A leggere le statistiche non sembrerebbe. Siamo sopra la media Ocse.
“L’Ocse è un’organizzazione serissima e non voglio certo mettere in dubbio i suoi dati. Però, per esempio, nella nostra fabbrica in Canton Ticino si lavora circa 200 ore di più. Inoltre, noi abbiamo formalmente un orario di otto ore, però poi bisogna sottrarre mezz’ora per pausa mensa, altri 10, 15, forse 20 minuti per le cosiddette “soste fisiologiche” e aggiungere l’assenteismo. Io non so come l’Ocse ha contato queste ore, ma sospetto che abbia consideranto l’orario formale, non credo che siano andati a verificare i tempi effettivi delle varie aziende di tutti i paesi. Quindi ci potrebbe essere qualche differenza rispetto alle ore di lavoro reali”.
Ma la pipì la faranno anche i dipendenti degli altri paesi, no?
“Certamente. Ma, tanto per fare un altro esempio, in Austria la mezz’ora della mensa è fuori dalle otto ore di lavoro.
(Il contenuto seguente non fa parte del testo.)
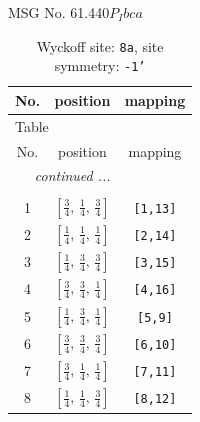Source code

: \documentclass[fleqn,8pt]{jsarticle}
\begin{document}
\setcounter{MaxMatrixCols}{32}

\renewcommand{\tablename}{Table~}
\renewcommand{\figurename}{Figure~}
\begin{center}
\LARGE
MSG No. 61.440\quad$P_{I}bca$
\end{center}
\renewcommand{\arraystretch}{1.2}
\begin{longtable}{ccc}
\caption{Wyckoff site: {\tt 8a}, site symmetry: {\tt -1'}}
 \\
 \hline \hline
No. & position & mapping \\ \hline \endfirsthead

\multicolumn{2}{l}{\tablename\ \thetable{}} \\
 \hline \hline
No. & position & mapping \\ \hline \endhead

 \hline \hline
\multicolumn{2}{r}{\footnotesize\it continued ...} \\ \endfoot

 \hline \hline
\multicolumn{2}{r}{} \\ \endlastfoot

1 & $\left[ \frac{3}{4},\, \frac{1}{4},\, \frac{3}{4} \right]$ & {\tt [1,13]} \\ \hline
2 & $\left[ \frac{1}{4},\, \frac{1}{4},\, \frac{1}{4} \right]$ & {\tt [2,14]} \\ \hline
3 & $\left[ \frac{1}{4},\, \frac{3}{4},\, \frac{3}{4} \right]$ & {\tt [3,15]} \\ \hline
4 & $\left[ \frac{3}{4},\, \frac{3}{4},\, \frac{1}{4} \right]$ & {\tt [4,16]} \\ \hline
5 & $\left[ \frac{1}{4},\, \frac{3}{4},\, \frac{1}{4} \right]$ & {\tt [5,9]} \\ \hline
6 & $\left[ \frac{3}{4},\, \frac{3}{4},\, \frac{3}{4} \right]$ & {\tt [6,10]} \\ \hline
7 & $\left[ \frac{3}{4},\, \frac{1}{4},\, \frac{1}{4} \right]$ & {\tt [7,11]} \\ \hline
8 & $\left[ \frac{1}{4},\, \frac{1}{4},\, \frac{3}{4} \right]$ & {\tt [8,12]} \\
\end{longtable}
\renewcommand{\arraystretch}{1.2}
\end{document}
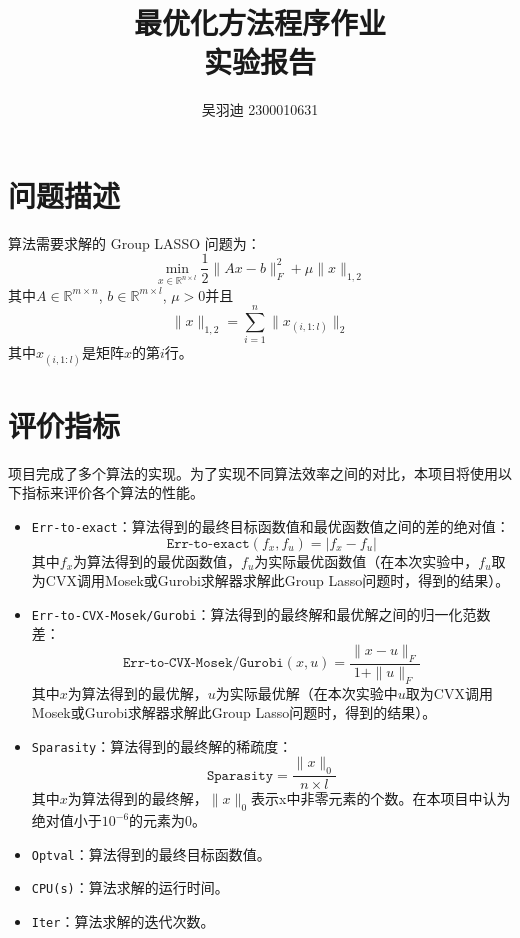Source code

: \documentclass[a4paper,12pt]{ctexart}
\title{
	\vspace{2cm} %
	\vspace{1cm} %
	\textbf{\Huge 最优化方法程序作业\\实验报告} \\
	\vspace{1cm} %
	\vspace{0.5cm} %
}
\author{吴羽迪   2300010631}
\date{}
\begin{document}
	
	\maketitle
	\thispagestyle{empty}
	\newpage
	
	\setcounter{page}{1}  %
	\tableofcontents
	\newpage
	
	\section{问题描述}
	算法需要求解的 Group LASSO 问题为：
	\begin{equation}
		\min_{x \in \mathbb{R}^{n \times l}} \frac{1}{2} \|Ax - b\|_F^2 + \mu \|x\|_{1,2}
		\label{eq.1}
	\end{equation}
	其中$A \in \mathbb{R}^{m \times n}$, $b \in \mathbb{R}^{m \times l}$, $\mu >0$并且
	\[
	\|x\|_{1,2} = \sum_{i=1}^n\|x_{(i,1:l)}\|_2
	\]
	其中$x_{(i,1:l)}$是矩阵$x$的第$i$行。
	
	\section{评价指标}
	项目完成了多个算法的实现。为了实现不同算法效率之间的对比，本项目将使用以下指标来评价各个算法的性能。
	
	\begin{itemize}
		\item \texttt{Err-to-exact}：算法得到的最终目标函数值和最优函数值之间的差的绝对值：
		$$
		\texttt{Err-to-exact}(f_x, f_u) = |f_x - f_u|
		$$
		其中$f_x$为算法得到的最优函数值，$f_u$为实际最优函数值（在本次实验中，$f_u$取为CVX调用Mosek或Gurobi求解器求解此Group Lasso问题时，得到的结果）。
		\item \texttt{Err-to-CVX-Mosek/Gurobi}：算法得到的最终解和最优解之间的归一化范数差：
		$$
		\texttt{Err-to-CVX-Mosek/Gurobi}(x,u) = \frac{\|x - u\|_F}{1 + \|u\|_F}
		$$
		其中$x$为算法得到的最优解，$u$为实际最优解（在本次实验中$u$取为CVX调用Mosek或Gurobi求解器求解此Group Lasso问题时，得到的结果）。
		\item \texttt{Sparasity}：算法得到的最终解的稀疏度：
		$$
		\texttt{Sparasity} = \frac{\|x\|_0}{n \times l}
		$$
		其中$x$为算法得到的最终解，$\|x\|_0$表示x中非零元素的个数。在本项目中认为绝对值小于$10^{-6}$的元素为0。
		\item \texttt{Optval}：算法得到的最终目标函数值。
		\item \texttt{CPU(s)}：算法求解的运行时间。
		\item \texttt{Iter}：算法求解的迭代次数。	
	\end{itemize}
	
\end{document}
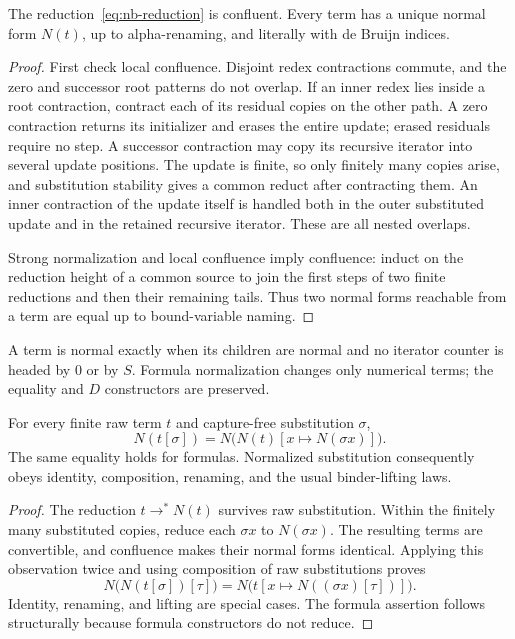 \begin{lemma}[Confluence]
\label{lem:nb-confluence}
The reduction~\eqref{eq:nb-reduction} is confluent. Every term has a unique
normal form $N(t)$, up to alpha-renaming, and literally with de Bruijn
indices.
\end{lemma}
\begin{proof}
First check local confluence. Disjoint redex contractions commute, and
the zero and successor root patterns do not overlap. If an inner redex
lies inside a root contraction, contract each of its residual copies on
the other path. A zero contraction returns its initializer and erases
the entire update; erased residuals require no step. A successor
contraction may copy its recursive iterator into
several update positions. The update is finite, so only finitely many
copies arise, and substitution stability gives a common reduct after
contracting them. An inner contraction of the update itself is handled
both in the outer substituted update and in the retained recursive
iterator. These are all nested overlaps.

Strong normalization and local confluence imply confluence: induct on
the reduction height of a common source to join the first steps of two
finite reductions and then their remaining tails. Thus two normal forms
reachable from a term are equal up to bound-variable naming.
\end{proof}

A term is normal exactly when its children are normal and no iterator
counter is headed by $0$ or by $S$. Formula normalization changes only
numerical terms; the equality and $D$ constructors are preserved.

\begin{lemma}[Coherence]
\label{lem:nb-coherence}
For every finite raw term $t$ and capture-free substitution $\sigma$,
\[
 N(t[\sigma])=
 N\bigl(N(t)[x\mapsto N(\sigma x)]\bigr).
 \tag{Coherence}\label{eq:nb-coherence}
\]
The same equality holds for formulas. Normalized substitution consequently
obeys identity, composition, renaming, and the usual binder-lifting laws.
\end{lemma}
\begin{proof}
The reduction $t\to^*N(t)$ survives raw substitution. Within the finitely
many substituted copies, reduce each $\sigma x$ to $N(\sigma x)$.
The resulting terms are convertible, and confluence makes their normal
forms identical. Applying this observation twice and using composition
of raw substitutions proves
\[
 N\bigl(N(t[\sigma])[\tau]\bigr)
   =N\bigl(t[x\mapsto N((\sigma x)[\tau])]\bigr).
\]
Identity, renaming, and lifting are special cases. The formula assertion
follows structurally because formula constructors do not reduce.
\end{proof}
Sarebbe interessante vedere dei dati che considerino tutte queste variabili. Però, ripeto: questo è certamente uno dei fattori che entrano in giuoco, ma non mi sembra quello principale. Sarebbe riduttivo concentrarsi solo su questo”.
E quali sono quelli più importanti?
“Noi prendiamo sempre come punto di riferimento la Germania: lì hanno investito, hanno processi produttivi mediamente più avanzati. Una volta i nostri prodotti, alla porta dello stabilimento (cioè senza considerare tutti i problemi esterni) erano competitivi, ma temo che ormai non sia più così. E poi lì 1.000 aziende fanno l’85% dell’export, da noi per arrivare a quella quota ne servono 4.000. Questo significa anche che per le nostre industrie è fondamentale la domanda interna. Non dico per noi, la Fiamm per i tre quarti fattura all’estero. Ma per la maggior parte delle imprese è indispensabile e urgente qualche stimolo alla notra economia. Magari attraverso la pressione fiscale, che da noi è più alta: bisogna ridurla sul lavoro e sulle aziende”.